**About this exercise**
Every entry below should be restated word for word, except for its images.
** Opening Source data block **
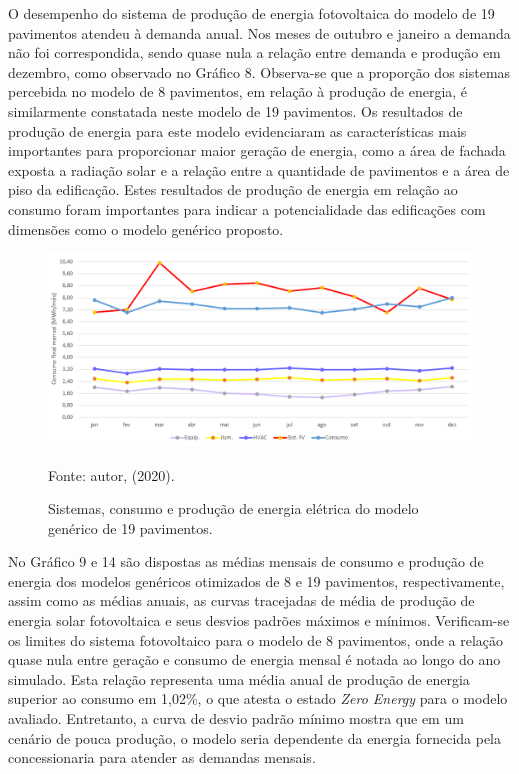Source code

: \noindent O desempenho do sistema de produção de energia fotovoltaica do modelo de 19 pavimentos atendeu à demanda anual. Nos meses de outubro e janeiro a demanda não foi correspondida, sendo quase nula a relação entre demanda e produção em dezembro, como observado no Gráfico 8. Observa-se que a proporção dos sistemas percebida no modelo de 8 pavimentos, em relação à produção de energia, é similarmente constatada neste modelo de 19 pavimentos.\vspace*{0.3cm} \newline
\noindent Os resultados de produção de energia para este modelo evidenciaram as características mais importantes para proporcionar maior geração de energia, como a área de fachada exposta a radiação solar e a relação entre a quantidade de pavimentos e a área de piso da edificação. Estes resultados de produção de energia em relação ao consumo foram importantes para indicar a potencialidade das edificações com dimensões como o modelo genérico proposto.
\begin{figure}[H]
    \centering
    \caption{Sistemas, consumo e produção de energia elétrica do modelo genérico de 19 pavimentos.}
    \includegraphics[width=1.0\textwidth]{figures/result/fig42-consumomod.png}
    \begin{flushleft}
        \par \small Fonte: autor, (2020).
    \end{flushleft}
    \label{fig:figure30}
\end{figure}
\vspace{-0.5cm} \noindent No Gráfico 9 e 14 são dispostas as médias mensais de consumo e produção de energia dos modelos genéricos otimizados de 8 e 19 pavimentos, respectivamente, assim como as médias anuais, as curvas tracejadas de média de produção de energia solar fotovoltaica e seus desvios padrões máximos e mínimos. Verificam-se os limites do sistema fotovoltaico para o modelo de 8 pavimentos, onde a relação quase nula entre geração e consumo de energia mensal é notada ao longo do ano simulado. Esta relação representa uma média anual de produção de energia superior ao consumo em 1,02\%, o que atesta o estado \textit{Zero Energy} para o modelo avaliado. Entretanto, a curva de desvio padrão mínimo mostra que em um cenário de pouca produção, o modelo seria dependente da energia fornecida pela concessionaria para atender as demandas mensais.\vspace{-0.3cm}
** Closing Source data block **
**Solution below**
Source code

: \noindent O desempenho do sistema de produção de energia fotovoltaica do modelo de 19 pavimentos atendeu à demanda anual. Nos meses de outubro e janeiro a demanda não foi correspondida, sendo quase nula a relação entre demanda e produção em dezembro, como observado no Gráfico 8. Observa-se que a proporção dos sistemas percebida no modelo de 8 pavimentos, em relação à produção de energia, é similarmente constatada neste modelo de 19 pavimentos.\vspace*{0.3cm} \newline
\noindent Os resultados de produção de energia para este modelo evidenciaram as características mais importantes para proporcionar maior geração de energia, como a área de fachada exposta a radiação solar e a relação entre a quantidade de pavimentos e a área de piso da edificação. Estes resultados de produção de energia em relação ao consumo foram importantes para indicar a potencialidade das edificações com dimensões como o modelo genérico proposto.
\begin{figure}[H]
    \centering
    \caption{Sistemas, consumo e produção de energia elétrica do modelo genérico de 19 pavimentos.}
    \includegraphics[width=1.0\textwidth]{figures/result/fig42-consumomod.png}
    \begin{flushleft}
        \par \small Fonte: autor, (2020).
    \end{flushleft}
    \label{fig:figure30}
\end{figure}
\vspace{-0.5cm} \noindent No Gráfico 9 e 14 são dispostas as médias mensais de consumo e produção de energia dos modelos genéricos otimizados de 8 e 19 pavimentos, respectivamente, assim como as médias anuais, as curvas tracejadas de média de produção de energia solar fotovoltaica e seus desvios padrões máximos e mínimos. Verificam-se os limites do sistema fotovoltaico para o modelo de 8 pavimentos, onde a relação quase nula entre geração e consumo de energia mensal é notada ao longo do ano simulado. Esta relação representa uma média anual de produção de energia superior ao consumo em 1,02\%, o que atesta o estado \textit{Zero Energy} para o modelo avaliado. Entretanto, a curva de desvio padrão mínimo mostra que em um cenário de pouca produção, o modelo seria dependente da energia fornecida pela concessionaria para atender as demandas mensais.\vspace{-0.3cm}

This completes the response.